Exercise instructions — Your copy should match the records exactly, except that no pictures appear in it.

Top of Dataset content

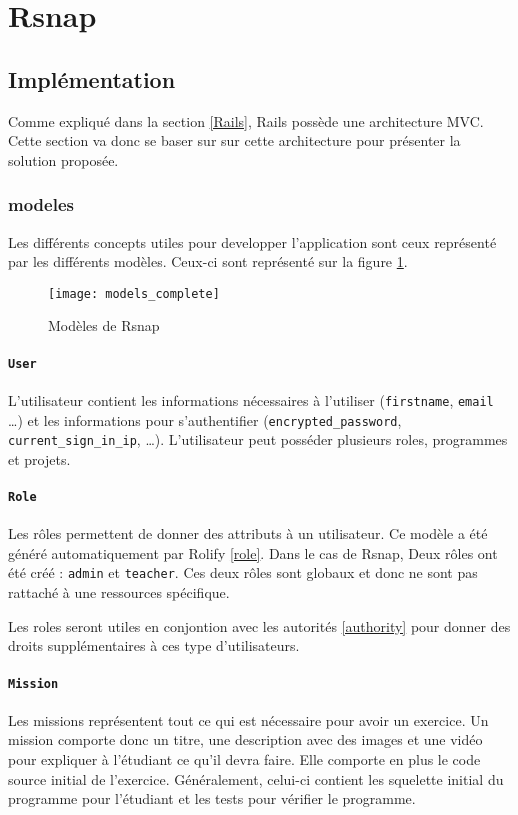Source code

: \section{Rsnap}
\graphicspath{{content/7-solution/3-rsnap/images/}}
\subsection{Implémentation}
Comme expliqué dans la section \ref{Rails}, Rails possède une architecture MVC. Cette section va donc se baser sur sur cette architecture pour présenter la solution proposée.

\subsubsection{modeles}
Les différents concepts utiles pour developper l'application sont ceux représenté par les différents modèles. Ceux-ci sont représenté sur la figure \ref{fig:models}.
\begin{figure}
  \begin{center}
    \texttt{[image: models\_complete]}
    \caption{Modèles de Rsnap}
    \label{fig:models}
  \end{center}
\end{figure}
\paragraph{\texttt{User}} L'utilisateur contient les informations nécessaires à l'utiliser (\texttt{firstname}, \texttt{email} \ldots) et les informations pour s'authentifier (\texttt{encrypted\_password}, \texttt{current\_sign\_in\_ip}, \ldots). L'utilisateur peut posséder plusieurs roles, programmes et projets.
\paragraph{\texttt{Role}} Les rôles permettent de donner des attributs à un utilisateur. Ce modèle a été généré automatiquement par Rolify \ref{role}. Dans le cas de Rsnap, Deux rôles ont été créé : \texttt{admin} et \texttt{teacher}. Ces deux rôles sont globaux et donc ne sont pas rattaché à une ressources spécifique.%

Les roles seront utiles en conjontion avec les autorités \ref{authority} pour donner des droits supplémentaires à ces type d'utilisateurs.
\paragraph{\texttt{Mission}} Les missions représentent tout ce qui est nécessaire pour avoir un exercice. Un mission comporte donc un titre, une description avec des images et une vidéo pour expliquer à l'étudiant ce qu'il devra faire. Elle comporte en plus le code source initial de l'exercice. Généralement, celui-ci contient les squelette initial du programme pour l'étudiant et les tests pour vérifier le programme.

Bottom of Dataset content

Your response —
Source code

: \section{Rsnap}
\graphicspath{{content/7-solution/3-rsnap/images/}}
\subsection{Implémentation}
Comme expliqué dans la section \ref{Rails}, Rails possède une architecture MVC. Cette section va donc se baser sur sur cette architecture pour présenter la solution proposée.

\subsubsection{modeles}
Les différents concepts utiles pour developper l'application sont ceux représenté par les différents modèles. Ceux-ci sont représenté sur la figure \ref{fig:models}.
\begin{figure}
  \begin{center}
    \texttt{[image: models\_complete]}
    \caption{Modèles de Rsnap}
    \label{fig:models}
  \end{center}
\end{figure}
\paragraph{\texttt{User}} L'utilisateur contient les informations nécessaires à l'utiliser (\texttt{firstname}, \texttt{email} \ldots) et les informations pour s'authentifier (\texttt{encrypted\_password}, \texttt{current\_sign\_in\_ip}, \ldots). L'utilisateur peut posséder plusieurs roles, programmes et projets.
\paragraph{\texttt{Role}} Les rôles permettent de donner des attributs à un utilisateur. Ce modèle a été généré automatiquement par Rolify \ref{role}. Dans le cas de Rsnap, Deux rôles ont été créé : \texttt{admin} et \texttt{teacher}. Ces deux rôles sont globaux et donc ne sont pas rattaché à une ressources spécifique.%

Les roles seront utiles en conjontion avec les autorités \ref{authority} pour donner des droits supplémentaires à ces type d'utilisateurs.
\paragraph{\texttt{Mission}} Les missions représentent tout ce qui est nécessaire pour avoir un exercice. Un mission comporte donc un titre, une description avec des images et une vidéo pour expliquer à l'étudiant ce qu'il devra faire. Elle comporte en plus le code source initial de l'exercice. Généralement, celui-ci contient les squelette initial du programme pour l'étudiant et les tests pour vérifier le programme.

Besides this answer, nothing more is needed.